- _WHAT TO PRODUCE_
Could you reproduce all the entries under this sentence exactly, leaving the images aside?

EXERCISE INPUTS Start Marker

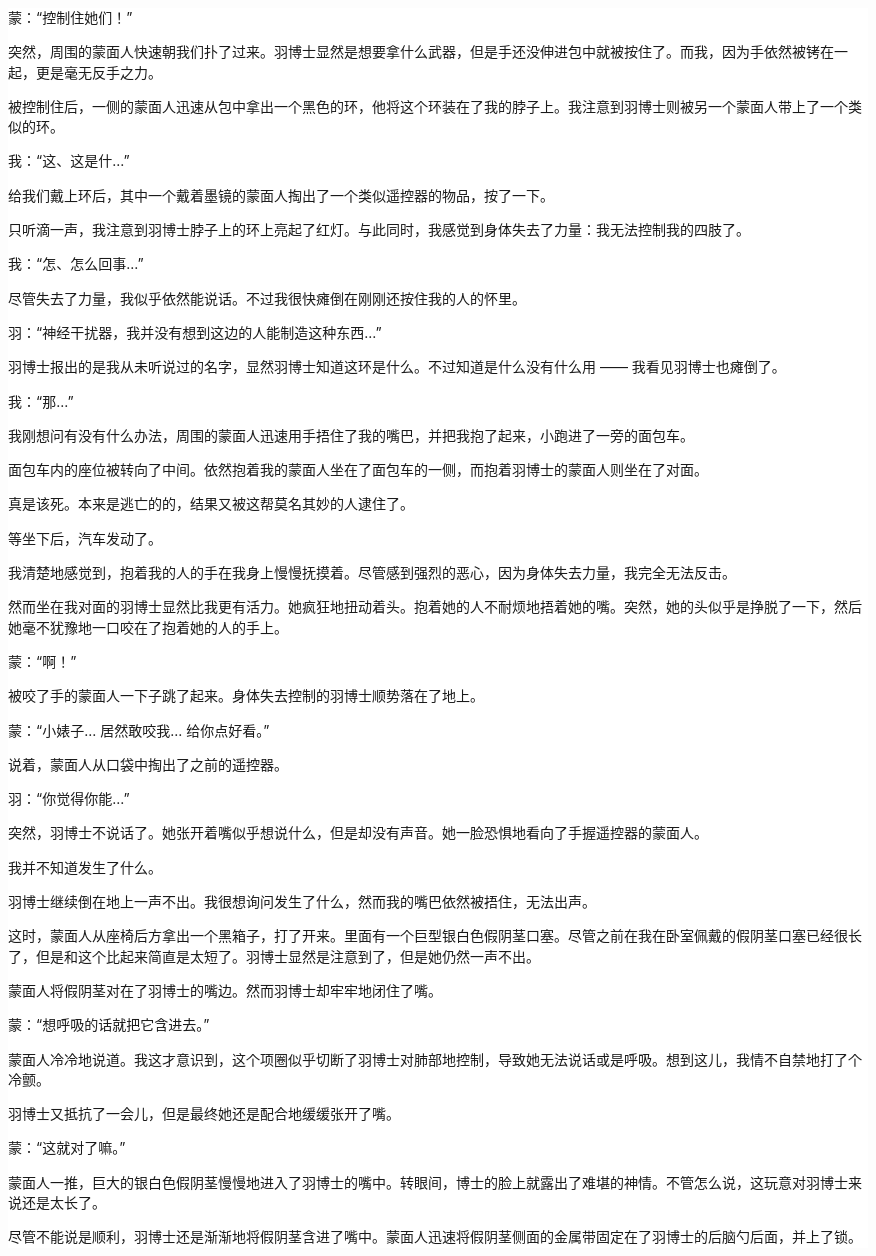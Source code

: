 蒙：“控制住她们！”

突然，周围的蒙面人快速朝我们扑了过来。羽博士显然是想要拿什么武器，但是手还没伸进包中就被按住了。而我，因为手依然被铐在一起，更是毫无反手之力。

被控制住后，一侧的蒙面人迅速从包中拿出一个黑色的环，他将这个环装在了我的脖子上。我注意到羽博士则被另一个蒙面人带上了一个类似的环。

我：“这、这是什...”

给我们戴上环后，其中一个戴着墨镜的蒙面人掏出了一个类似遥控器的物品，按了一下。

只听滴一声，我注意到羽博士脖子上的环上亮起了红灯。与此同时，我感觉到身体失去了力量：我无法控制我的四肢了。

我：“怎、怎么回事...”

尽管失去了力量，我似乎依然能说话。不过我很快瘫倒在刚刚还按住我的人的怀里。

羽：“神经干扰器，我并没有想到这边的人能制造这种东西...”

羽博士报出的是我从未听说过的名字，显然羽博士知道这环是什么。不过知道是什么没有什么用 —— 我看见羽博士也瘫倒了。

我：“那...”

我刚想问有没有什么办法，周围的蒙面人迅速用手捂住了我的嘴巴，并把我抱了起来，小跑进了一旁的面包车。

面包车内的座位被转向了中间。依然抱着我的蒙面人坐在了面包车的一侧，而抱着羽博士的蒙面人则坐在了对面。

真是该死。本来是逃亡的的，结果又被这帮莫名其妙的人逮住了。

等坐下后，汽车发动了。

我清楚地感觉到，抱着我的人的手在我身上慢慢抚摸着。尽管感到强烈的恶心，因为身体失去力量，我完全无法反击。

然而坐在我对面的羽博士显然比我更有活力。她疯狂地扭动着头。抱着她的人不耐烦地捂着她的嘴。突然，她的头似乎是挣脱了一下，然后她毫不犹豫地一口咬在了抱着她的人的手上。

蒙：“啊！”

被咬了手的蒙面人一下子跳了起来。身体失去控制的羽博士顺势落在了地上。

蒙：“小婊子... 居然敢咬我... 给你点好看。”

说着，蒙面人从口袋中掏出了之前的遥控器。

羽：“你觉得你能...”

突然，羽博士不说话了。她张开着嘴似乎想说什么，但是却没有声音。她一脸恐惧地看向了手握遥控器的蒙面人。

我并不知道发生了什么。

羽博士继续倒在地上一声不出。我很想询问发生了什么，然而我的嘴巴依然被捂住，无法出声。

这时，蒙面人从座椅后方拿出一个黑箱子，打了开来。里面有一个巨型银白色假阴茎口塞。尽管之前在我在卧室佩戴的假阴茎口塞已经很长了，但是和这个比起来简直是太短了。羽博士显然是注意到了，但是她仍然一声不出。

蒙面人将假阴茎对在了羽博士的嘴边。然而羽博士却牢牢地闭住了嘴。

蒙：“想呼吸的话就把它含进去。”

蒙面人冷冷地说道。我这才意识到，这个项圈似乎切断了羽博士对肺部地控制，导致她无法说话或是呼吸。想到这儿，我情不自禁地打了个冷颤。

羽博士又抵抗了一会儿，但是最终她还是配合地缓缓张开了嘴。

蒙：“这就对了嘛。”

蒙面人一推，巨大的银白色假阴茎慢慢地进入了羽博士的嘴中。转眼间，博士的脸上就露出了难堪的神情。不管怎么说，这玩意对羽博士来说还是太长了。

尽管不能说是顺利，羽博士还是渐渐地将假阴茎含进了嘴中。蒙面人迅速将假阴茎侧面的金属带固定在了羽博士的后脑勺后面，并上了锁。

EXERCISE INPUTS End Marker

- _PROBLEM SOLUTION_
Source code

: 蒙：“控制住她们！”

突然，周围的蒙面人快速朝我们扑了过来。羽博士显然是想要拿什么武器，但是手还没伸进包中就被按住了。而我，因为手依然被铐在一起，更是毫无反手之力。

被控制住后，一侧的蒙面人迅速从包中拿出一个黑色的环，他将这个环装在了我的脖子上。我注意到羽博士则被另一个蒙面人带上了一个类似的环。

我：“这、这是什...”

给我们戴上环后，其中一个戴着墨镜的蒙面人掏出了一个类似遥控器的物品，按了一下。

只听滴一声，我注意到羽博士脖子上的环上亮起了红灯。与此同时，我感觉到身体失去了力量：我无法控制我的四肢了。

我：“怎、怎么回事...”

尽管失去了力量，我似乎依然能说话。不过我很快瘫倒在刚刚还按住我的人的怀里。

羽：“神经干扰器，我并没有想到这边的人能制造这种东西...”

羽博士报出的是我从未听说过的名字，显然羽博士知道这环是什么。不过知道是什么没有什么用 —— 我看见羽博士也瘫倒了。

我：“那...”

我刚想问有没有什么办法，周围的蒙面人迅速用手捂住了我的嘴巴，并把我抱了起来，小跑进了一旁的面包车。

面包车内的座位被转向了中间。依然抱着我的蒙面人坐在了面包车的一侧，而抱着羽博士的蒙面人则坐在了对面。

真是该死。本来是逃亡的的，结果又被这帮莫名其妙的人逮住了。

等坐下后，汽车发动了。

我清楚地感觉到，抱着我的人的手在我身上慢慢抚摸着。尽管感到强烈的恶心，因为身体失去力量，我完全无法反击。

然而坐在我对面的羽博士显然比我更有活力。她疯狂地扭动着头。抱着她的人不耐烦地捂着她的嘴。突然，她的头似乎是挣脱了一下，然后她毫不犹豫地一口咬在了抱着她的人的手上。

蒙：“啊！”

被咬了手的蒙面人一下子跳了起来。身体失去控制的羽博士顺势落在了地上。

蒙：“小婊子... 居然敢咬我... 给你点好看。”

说着，蒙面人从口袋中掏出了之前的遥控器。

羽：“你觉得你能...”

突然，羽博士不说话了。她张开着嘴似乎想说什么，但是却没有声音。她一脸恐惧地看向了手握遥控器的蒙面人。

我并不知道发生了什么。

羽博士继续倒在地上一声不出。我很想询问发生了什么，然而我的嘴巴依然被捂住，无法出声。

这时，蒙面人从座椅后方拿出一个黑箱子，打了开来。里面有一个巨型银白色假阴茎口塞。尽管之前在我在卧室佩戴的假阴茎口塞已经很长了，但是和这个比起来简直是太短了。羽博士显然是注意到了，但是她仍然一声不出。

蒙面人将假阴茎对在了羽博士的嘴边。然而羽博士却牢牢地闭住了嘴。

蒙：“想呼吸的话就把它含进去。”

蒙面人冷冷地说道。我这才意识到，这个项圈似乎切断了羽博士对肺部地控制，导致她无法说话或是呼吸。想到这儿，我情不自禁地打了个冷颤。

羽博士又抵抗了一会儿，但是最终她还是配合地缓缓张开了嘴。

蒙：“这就对了嘛。”

蒙面人一推，巨大的银白色假阴茎慢慢地进入了羽博士的嘴中。转眼间，博士的脸上就露出了难堪的神情。不管怎么说，这玩意对羽博士来说还是太长了。

尽管不能说是顺利，羽博士还是渐渐地将假阴茎含进了嘴中。蒙面人迅速将假阴茎侧面的金属带固定在了羽博士的后脑勺后面，并上了锁。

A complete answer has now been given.